The vote required to elect directors is a plurality of the votes of the shares present in person or represented by proxy at the meeting and entitled to vote on the election of directors.
In addition to any vote required by law, the vote required to amend our restated certificate of incorporation or our restated bylaws is the affirmative vote of the holders of at least two-thirds of the then-outstanding shares of our common stock entitled to vote generally in the election of directors. However, if two-thirds of our total number of authorized directors has approved such amendment, then only the affirmative vote of the holders of at least a majority of the then-outstanding shares of our common stock entitled to vote generally in the election of directors shall be required to effect such amendment. To the extent we have shares of preferred stock outstanding and such preferred stock is entitled to vote generally in the election of directors, then the vote required to amend our restated certificate of incorporation or our restated bylaws will be based on the applicable threshold (i.e., majority or two-thirds) of the voting power of the then-outstanding shares of our capital stock, voting together as a single class. Furthermore, amendment of our restated certificate of incorporation or our restated bylaws may require the affirmative vote of holders of our preferred stock, voting as a separate class or classes.
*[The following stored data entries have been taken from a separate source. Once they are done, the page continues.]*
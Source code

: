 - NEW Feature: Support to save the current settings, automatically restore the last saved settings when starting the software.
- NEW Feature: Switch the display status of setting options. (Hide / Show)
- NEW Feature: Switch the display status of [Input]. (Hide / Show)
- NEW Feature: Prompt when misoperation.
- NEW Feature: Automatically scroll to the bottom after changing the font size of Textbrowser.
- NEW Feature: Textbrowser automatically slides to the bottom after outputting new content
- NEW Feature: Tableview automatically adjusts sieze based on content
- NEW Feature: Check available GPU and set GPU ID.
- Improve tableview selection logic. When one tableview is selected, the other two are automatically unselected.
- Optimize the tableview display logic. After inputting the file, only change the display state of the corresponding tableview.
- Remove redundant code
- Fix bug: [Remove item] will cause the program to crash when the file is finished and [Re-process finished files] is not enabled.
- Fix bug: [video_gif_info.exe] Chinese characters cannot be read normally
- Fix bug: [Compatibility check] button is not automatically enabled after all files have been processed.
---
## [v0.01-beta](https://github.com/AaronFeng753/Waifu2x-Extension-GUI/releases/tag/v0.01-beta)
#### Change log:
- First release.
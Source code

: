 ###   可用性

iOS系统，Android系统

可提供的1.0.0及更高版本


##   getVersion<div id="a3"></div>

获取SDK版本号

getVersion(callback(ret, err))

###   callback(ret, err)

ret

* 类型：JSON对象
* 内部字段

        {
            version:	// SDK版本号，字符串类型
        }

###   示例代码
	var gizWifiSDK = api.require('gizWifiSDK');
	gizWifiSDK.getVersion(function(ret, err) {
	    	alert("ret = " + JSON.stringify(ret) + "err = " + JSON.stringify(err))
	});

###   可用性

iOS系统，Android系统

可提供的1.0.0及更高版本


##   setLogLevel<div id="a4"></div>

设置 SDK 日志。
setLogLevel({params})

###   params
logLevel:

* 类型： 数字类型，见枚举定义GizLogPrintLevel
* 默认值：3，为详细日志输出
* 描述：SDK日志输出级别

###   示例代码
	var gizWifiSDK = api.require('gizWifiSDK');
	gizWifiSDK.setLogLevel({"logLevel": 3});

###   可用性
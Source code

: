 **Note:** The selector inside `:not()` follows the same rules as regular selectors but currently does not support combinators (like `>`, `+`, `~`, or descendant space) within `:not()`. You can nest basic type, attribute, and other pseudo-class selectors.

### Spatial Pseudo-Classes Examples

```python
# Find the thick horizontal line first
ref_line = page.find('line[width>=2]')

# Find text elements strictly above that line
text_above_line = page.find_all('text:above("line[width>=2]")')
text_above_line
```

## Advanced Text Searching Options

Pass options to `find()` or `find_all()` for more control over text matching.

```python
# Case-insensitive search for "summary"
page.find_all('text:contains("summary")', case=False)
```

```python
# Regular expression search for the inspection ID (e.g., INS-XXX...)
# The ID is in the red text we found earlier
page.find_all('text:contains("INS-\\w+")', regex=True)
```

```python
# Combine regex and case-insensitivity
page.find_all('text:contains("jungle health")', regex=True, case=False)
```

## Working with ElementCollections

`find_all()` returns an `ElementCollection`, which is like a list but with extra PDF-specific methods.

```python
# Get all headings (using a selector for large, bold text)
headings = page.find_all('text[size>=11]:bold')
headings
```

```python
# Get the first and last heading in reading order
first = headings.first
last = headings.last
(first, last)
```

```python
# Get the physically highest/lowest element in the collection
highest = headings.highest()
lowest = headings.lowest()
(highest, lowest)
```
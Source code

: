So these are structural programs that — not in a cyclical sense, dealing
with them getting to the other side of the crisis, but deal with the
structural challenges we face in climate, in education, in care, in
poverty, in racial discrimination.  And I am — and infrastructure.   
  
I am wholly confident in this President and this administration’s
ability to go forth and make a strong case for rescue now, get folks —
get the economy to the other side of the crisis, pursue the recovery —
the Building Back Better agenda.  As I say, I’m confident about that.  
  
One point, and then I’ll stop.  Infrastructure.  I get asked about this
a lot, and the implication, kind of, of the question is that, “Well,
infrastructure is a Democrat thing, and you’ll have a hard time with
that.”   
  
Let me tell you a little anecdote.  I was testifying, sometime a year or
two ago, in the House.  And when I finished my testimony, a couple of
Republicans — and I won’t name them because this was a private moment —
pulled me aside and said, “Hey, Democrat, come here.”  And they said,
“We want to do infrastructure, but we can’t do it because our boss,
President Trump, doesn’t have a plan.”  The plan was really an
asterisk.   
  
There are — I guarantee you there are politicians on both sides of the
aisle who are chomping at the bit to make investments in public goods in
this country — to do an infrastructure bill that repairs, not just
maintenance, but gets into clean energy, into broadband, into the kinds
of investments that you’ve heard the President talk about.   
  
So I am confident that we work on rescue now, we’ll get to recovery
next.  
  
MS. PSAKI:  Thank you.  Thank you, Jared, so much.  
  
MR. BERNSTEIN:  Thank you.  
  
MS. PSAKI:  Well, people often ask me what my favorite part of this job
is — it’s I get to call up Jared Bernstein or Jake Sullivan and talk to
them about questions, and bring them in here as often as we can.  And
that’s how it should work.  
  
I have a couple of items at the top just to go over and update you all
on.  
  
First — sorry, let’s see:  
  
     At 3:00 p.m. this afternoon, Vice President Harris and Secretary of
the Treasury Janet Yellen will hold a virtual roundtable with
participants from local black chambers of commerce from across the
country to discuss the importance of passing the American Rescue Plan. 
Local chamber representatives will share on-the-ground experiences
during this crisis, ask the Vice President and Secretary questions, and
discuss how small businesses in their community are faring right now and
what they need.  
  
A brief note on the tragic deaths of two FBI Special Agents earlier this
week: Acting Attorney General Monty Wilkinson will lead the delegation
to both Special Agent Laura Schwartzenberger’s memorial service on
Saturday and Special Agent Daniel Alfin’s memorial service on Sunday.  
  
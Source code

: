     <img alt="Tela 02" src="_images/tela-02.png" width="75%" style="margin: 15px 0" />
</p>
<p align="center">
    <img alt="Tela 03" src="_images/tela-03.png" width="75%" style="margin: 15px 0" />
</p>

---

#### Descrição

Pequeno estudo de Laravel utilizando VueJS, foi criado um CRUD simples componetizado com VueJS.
Unless otherwise provided by applicable law or regulation, the vote required for every matter other than those described above is the affirmative vote of the holders of a majority of the then-outstanding shares of our common stock entitled to vote on such matter that are (1) present in person or represented by proxy at the meeting and (2) voted for or against the matter. To the extent we have shares of preferred stock outstanding and such preferred stock is entitled to vote on the matter, then the holders of our preferred stock may have the right to vote together with our common stock or as separate class or classes. In either case, the vote required is the affirmative vote of the holders of a majority of the voting power of the shares that are (1) present in person or represented by proxy at the meeting and (2) voted for or against the matter.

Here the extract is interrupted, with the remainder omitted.